Work item: Include in the reply only the lines from the start of the data below through the line containing "### Micro-Frontends", reproduced exactly and with no pictures.

Extracted material START

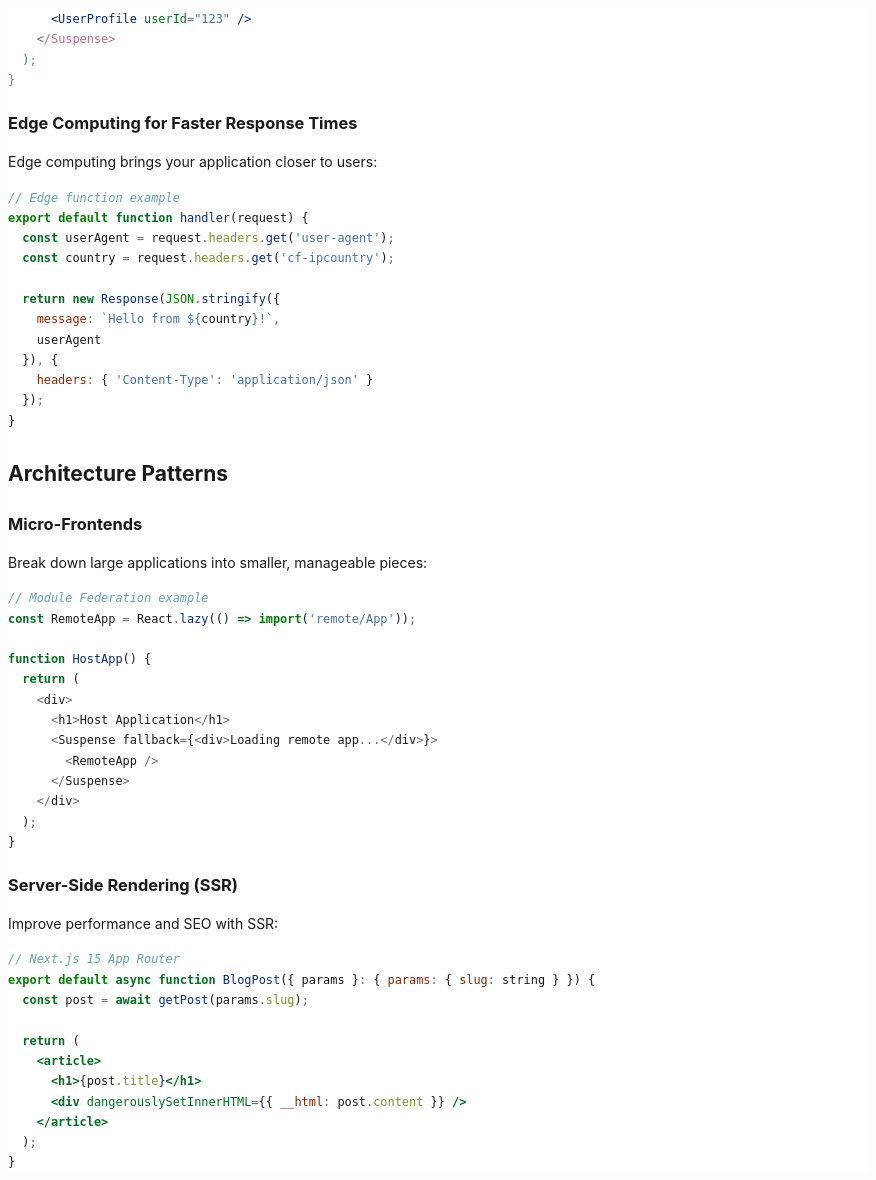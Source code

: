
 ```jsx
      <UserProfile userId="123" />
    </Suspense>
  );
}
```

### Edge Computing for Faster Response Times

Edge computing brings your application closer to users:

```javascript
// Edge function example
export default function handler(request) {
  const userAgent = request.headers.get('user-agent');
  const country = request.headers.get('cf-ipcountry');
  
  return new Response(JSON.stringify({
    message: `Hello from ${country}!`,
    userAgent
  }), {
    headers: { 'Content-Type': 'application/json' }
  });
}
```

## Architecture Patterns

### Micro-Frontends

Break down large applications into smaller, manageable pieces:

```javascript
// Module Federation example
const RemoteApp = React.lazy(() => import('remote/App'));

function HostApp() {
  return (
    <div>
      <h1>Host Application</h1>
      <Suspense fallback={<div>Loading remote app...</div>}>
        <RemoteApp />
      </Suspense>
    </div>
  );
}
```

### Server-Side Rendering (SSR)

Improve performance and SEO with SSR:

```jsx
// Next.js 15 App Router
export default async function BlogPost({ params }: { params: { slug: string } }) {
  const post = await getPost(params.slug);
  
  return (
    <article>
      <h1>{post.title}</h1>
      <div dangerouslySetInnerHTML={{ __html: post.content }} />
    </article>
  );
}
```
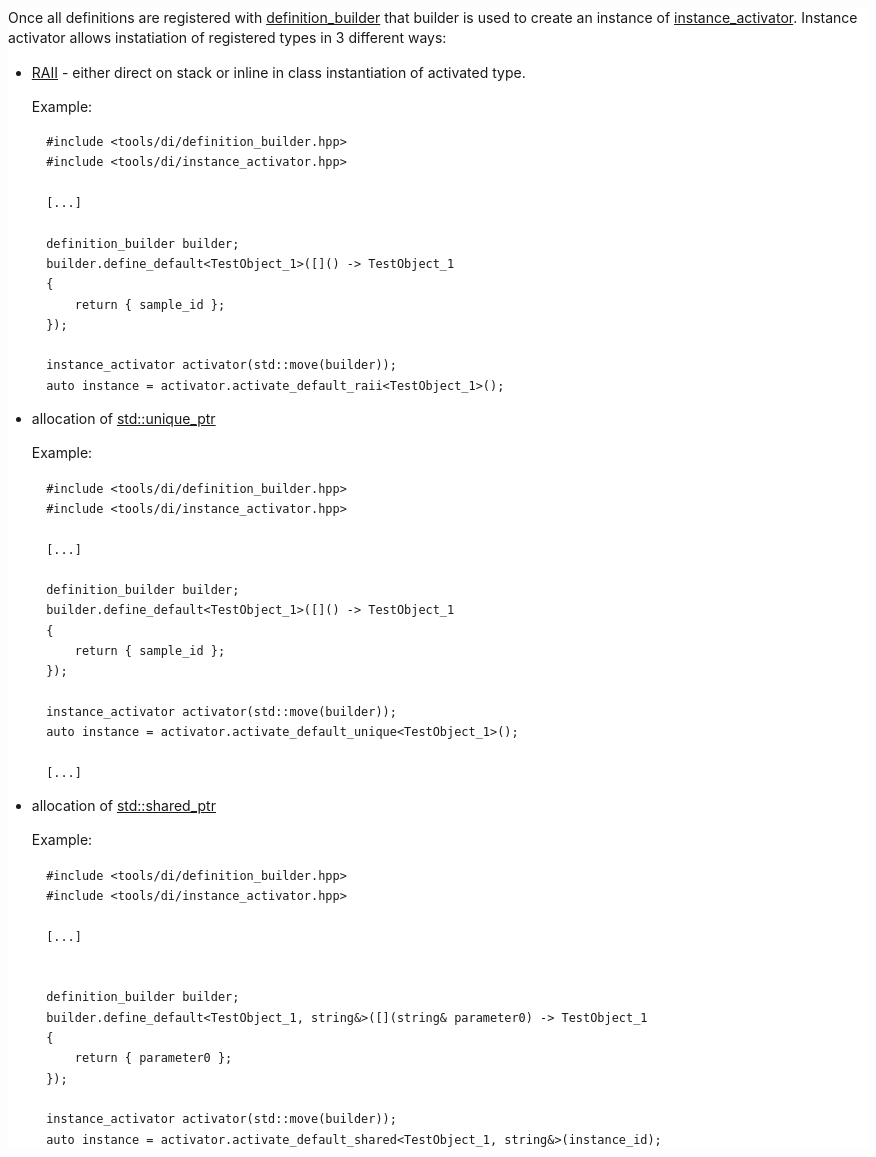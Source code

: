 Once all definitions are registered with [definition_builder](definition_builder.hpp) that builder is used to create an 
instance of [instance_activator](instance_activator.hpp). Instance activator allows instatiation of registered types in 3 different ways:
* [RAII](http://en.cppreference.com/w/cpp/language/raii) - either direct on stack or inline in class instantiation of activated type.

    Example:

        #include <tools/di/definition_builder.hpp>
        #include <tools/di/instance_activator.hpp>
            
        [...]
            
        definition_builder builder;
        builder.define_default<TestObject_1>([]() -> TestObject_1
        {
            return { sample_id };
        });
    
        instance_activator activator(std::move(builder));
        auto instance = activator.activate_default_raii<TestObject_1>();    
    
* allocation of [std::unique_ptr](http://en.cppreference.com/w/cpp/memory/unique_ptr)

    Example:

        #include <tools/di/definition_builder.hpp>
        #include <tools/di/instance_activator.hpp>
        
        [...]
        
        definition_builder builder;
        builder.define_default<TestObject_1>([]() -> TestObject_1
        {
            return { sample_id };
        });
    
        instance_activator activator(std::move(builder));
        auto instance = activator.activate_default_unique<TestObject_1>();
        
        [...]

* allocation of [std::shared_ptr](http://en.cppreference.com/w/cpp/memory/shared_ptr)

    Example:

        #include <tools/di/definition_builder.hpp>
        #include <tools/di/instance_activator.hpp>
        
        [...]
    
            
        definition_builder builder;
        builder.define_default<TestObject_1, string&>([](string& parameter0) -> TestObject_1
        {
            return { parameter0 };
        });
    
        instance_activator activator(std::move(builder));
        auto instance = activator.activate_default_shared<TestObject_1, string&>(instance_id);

Extracted material END

Answer to the problem:
Source code

:
 ```jsx
      <UserProfile userId="123" />
    </Suspense>
  );
}
```

### Edge Computing for Faster Response Times

Edge computing brings your application closer to users:

```javascript
// Edge function example
export default function handler(request) {
  const userAgent = request.headers.get('user-agent');
  const country = request.headers.get('cf-ipcountry');
  
  return new Response(JSON.stringify({
    message: `Hello from ${country}!`,
    userAgent
  }), {
    headers: { 'Content-Type': 'application/json' }
  });
}
```

## Architecture Patterns

### Micro-Frontends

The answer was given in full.